This would have made a better play than a novel.
I love a book that gets me thinking about ideas that I was either dimly aware of previously or gave me an insight into something completely new. On the other hand, I love a good story, too. When one of these concepts so outweighs the other I feel let down and Wilde let me down with Dorian Gray in the way Dostoevsky almost let me down with ‘Crime and Punishment’: too much philosophizing and moralizing. All the characters talk too much and we wind up sitting around stuffy rooms listening to someone who won’t shut up. It’s tedious and makes me feel like the author is just trying to show off.
I will say that I liked Wilde’s humorous cynicism because unlike ‘Brideshead Revisited’ which was full of hateful people who all hated each other, Dorian Gray’s hateful people are fun and interesting and are content knowing how debauched they all are – in fact they revel in it.
Yet the problem with the book is that it’s not really a book, it’s just a collection of stage pieces for the characters to talk inside of. We move from one room to another without much sense of place (something Dostoevsky at least managed to do a much better job at) and all the action pretty much happens off-stage. The best parts of the story were when Dorian went down to the wharf to find a quiet opium den – that whole sequence was well written and interesting. However, not much really happens and we’re forced to take the word of everyone that Dorian is a total monster.

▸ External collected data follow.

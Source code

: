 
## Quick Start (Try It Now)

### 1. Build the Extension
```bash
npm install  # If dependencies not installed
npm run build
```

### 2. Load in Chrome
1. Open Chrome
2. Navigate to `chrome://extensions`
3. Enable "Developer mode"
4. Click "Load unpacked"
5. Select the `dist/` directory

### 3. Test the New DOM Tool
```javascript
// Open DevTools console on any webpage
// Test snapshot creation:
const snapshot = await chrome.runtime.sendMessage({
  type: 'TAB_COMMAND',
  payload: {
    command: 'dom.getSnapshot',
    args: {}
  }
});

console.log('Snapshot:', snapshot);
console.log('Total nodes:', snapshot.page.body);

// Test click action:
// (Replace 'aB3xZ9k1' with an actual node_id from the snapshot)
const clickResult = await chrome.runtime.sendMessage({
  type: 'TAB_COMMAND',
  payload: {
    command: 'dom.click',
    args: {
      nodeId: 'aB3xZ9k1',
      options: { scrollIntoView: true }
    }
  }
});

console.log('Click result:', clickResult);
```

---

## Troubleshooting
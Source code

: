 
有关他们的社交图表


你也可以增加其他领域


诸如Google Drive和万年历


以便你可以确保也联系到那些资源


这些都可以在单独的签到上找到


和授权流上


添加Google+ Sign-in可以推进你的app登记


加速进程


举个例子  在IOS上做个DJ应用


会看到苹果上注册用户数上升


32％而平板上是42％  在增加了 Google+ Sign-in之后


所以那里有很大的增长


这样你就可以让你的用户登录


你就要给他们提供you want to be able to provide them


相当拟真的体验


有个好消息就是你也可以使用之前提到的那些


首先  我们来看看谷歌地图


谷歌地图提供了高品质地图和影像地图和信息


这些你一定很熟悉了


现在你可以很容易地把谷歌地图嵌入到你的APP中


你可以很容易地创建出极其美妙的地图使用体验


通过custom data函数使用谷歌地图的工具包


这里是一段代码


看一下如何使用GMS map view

And here’s the thing with Dorian – aside from his vanity, what do we really know about him that would convince us he’s a horrid person whom all good society would sneer at and leave the dining room when ever he entered it? Yes he became a murderer, but that was after we learn people have despised Dorian for years. Wilde does nothing to show us why everyone hates him other than assume we’ll believe people are all just jealous of his eternal youth. To me, Dorian was shallow and vain, but that’s not enough for me to believe he corrupts people to the point of suicide. The whole idea of him is presented poorly.
Funny as this might sound, but this book would have been much better had Stephen King wrote it. King would have made Dorian more realistic as a human being, we would have seen his flaws and his good points, and we would have been drawn much further into the Gothic setting of London and this macabre idea of the painting as the soul. In fact, King’s ‘Pet Cemetery’ comes sort of close to this idea, but that had more to do with greed than it did with anything to do with vanity.
But it’s not fair to talk about the book I wanted; I can only talk about the book I have in front of me.
And Dorian Gray is not that great of a book. I enjoyed the banter for what it was, enjoyed how Wilde tows the line between cold cynicism and cold reality (a distinction many people still can’t make), but it all sort of felt empty and the ending was weak, too. I didn’t feel like it led up to that moment more than I felt Wilde just wanted to get the book over with and decided to end it with a predictable scene.
Still, there is a lot to think about here, especially for someone, like myself, who is no longer ‘youthful’. There is much good in youth and much folly too, however it does get a little to easy to play ‘the grass is always greener’ game when comparing youth to age. Besides, people are more than any one snapshot in time, they ‘contain multitudes’ and can’t be judged only one way because of a single youthful indiscretion. People are allowed to change, and even though Dorian was the same on the outside, he grew on the inside; he was not the same person whom the portrait captured 20 years previously and so Dorian was not bound to some hellish existence where he was static and never changing in all aspects of life – just in appearance. So then why did Wilde condemn Dorian so badly? Was Wilde saying every bad decision we make in youth has to haunt us forever? I disagree.
The other point I’m sure WIlde was trying to make was on of the meaning of art. Art, unlike people, is a snapshot of a moment from the artist’s mind – art is eternal, it’s subjects never aging or corrupting while we, the audience, grow old, cynical, and die around it. The idea of turning a piece of art into a human being, while a fantastic idea, is not explored as well as I hoped by Wilde. Wilde had an opportunity to explore how people really interact with art and how more realistically they would have grown more fond and nostalgic over Dorian as time wore on and not grown to despise him.
I will add that the book is worth reading even if it isn’t all that great – the ideas are interesting and the humor first-rate, it’s just not a really well written novel – it’s a play masquerading as a book and it would be a very fun play if staged well, but here, as a novel, it feels too Socratic in its otherwise Gothic, foggy, mysterious, London setting.